It's not pretty to have those views, it's not pretty listening to people's uninformed opinions, but so long as it's not the company and those people are not directly affecting your promotion or success failure, I don't see an easy way out of that issue.
If those companies were to fire people for non conforming opinions, they'd be left with skeleton crews, if any. Blue collar and near blue collar jobs give you a different perspective on life.
In some ways I think Democrats have alienated some of their die hard constituents because of their failure to recognize that blue collar workers don't have the same mindset urban hipsters and political advocates have.
OP didn't say he would quit because one of his colleagues held a (in his example) racist opinion, but would do so if the company just turned around and said that black employees should just be "more open-minded" to those opinions.
You can separately debate whether the original memo was as bad as OP's racist example, but in the context of OP's example I think he'd be perfectly in his rights to leave if the company was supporting such an opinion.

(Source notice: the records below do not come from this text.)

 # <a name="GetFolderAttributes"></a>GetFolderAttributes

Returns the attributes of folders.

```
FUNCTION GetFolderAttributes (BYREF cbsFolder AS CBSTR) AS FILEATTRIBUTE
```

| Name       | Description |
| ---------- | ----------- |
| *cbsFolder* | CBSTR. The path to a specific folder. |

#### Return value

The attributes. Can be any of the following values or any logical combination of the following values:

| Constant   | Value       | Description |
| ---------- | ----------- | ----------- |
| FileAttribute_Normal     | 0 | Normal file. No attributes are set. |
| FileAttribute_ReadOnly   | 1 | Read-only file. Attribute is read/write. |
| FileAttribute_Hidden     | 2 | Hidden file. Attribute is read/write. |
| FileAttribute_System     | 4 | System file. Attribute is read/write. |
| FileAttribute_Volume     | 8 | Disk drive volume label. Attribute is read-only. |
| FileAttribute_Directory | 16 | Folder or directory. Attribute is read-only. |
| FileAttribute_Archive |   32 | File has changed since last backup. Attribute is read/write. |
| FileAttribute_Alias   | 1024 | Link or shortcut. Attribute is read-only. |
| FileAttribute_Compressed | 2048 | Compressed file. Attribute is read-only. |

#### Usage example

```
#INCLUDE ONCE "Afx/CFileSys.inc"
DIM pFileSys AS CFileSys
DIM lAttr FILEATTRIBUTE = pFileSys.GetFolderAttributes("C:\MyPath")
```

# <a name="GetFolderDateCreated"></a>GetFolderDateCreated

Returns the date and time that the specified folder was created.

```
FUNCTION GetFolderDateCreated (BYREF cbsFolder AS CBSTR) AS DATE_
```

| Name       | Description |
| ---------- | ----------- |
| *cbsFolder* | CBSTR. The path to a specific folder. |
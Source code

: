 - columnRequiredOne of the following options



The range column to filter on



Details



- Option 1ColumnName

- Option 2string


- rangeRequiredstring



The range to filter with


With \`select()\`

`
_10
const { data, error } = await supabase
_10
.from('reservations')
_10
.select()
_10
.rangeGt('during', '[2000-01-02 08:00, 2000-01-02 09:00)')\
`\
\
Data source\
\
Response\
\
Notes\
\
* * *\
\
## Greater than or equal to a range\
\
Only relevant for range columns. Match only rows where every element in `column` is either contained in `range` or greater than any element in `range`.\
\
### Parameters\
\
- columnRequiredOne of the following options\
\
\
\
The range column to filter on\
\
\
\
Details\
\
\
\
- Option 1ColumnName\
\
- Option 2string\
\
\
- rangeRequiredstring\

I think a more direct parallel here would be if you cited such research, and then drew the conclusion that IQ translates directly into better performance in a specific role such as leadership.
The memo author made claims that aren't supported by the research he cites. It isn't a mischaracterization to say he questioned the aptitude of women in certain roles without having the science to back it up. That's a problem -- not a legal one, but a "how to work well with others" one.
> Besides, if you quit a huge company like Google because one of your colleagues holds an opinion, then how are you so different from a white who wouldn't go to school anymore after the first black joined?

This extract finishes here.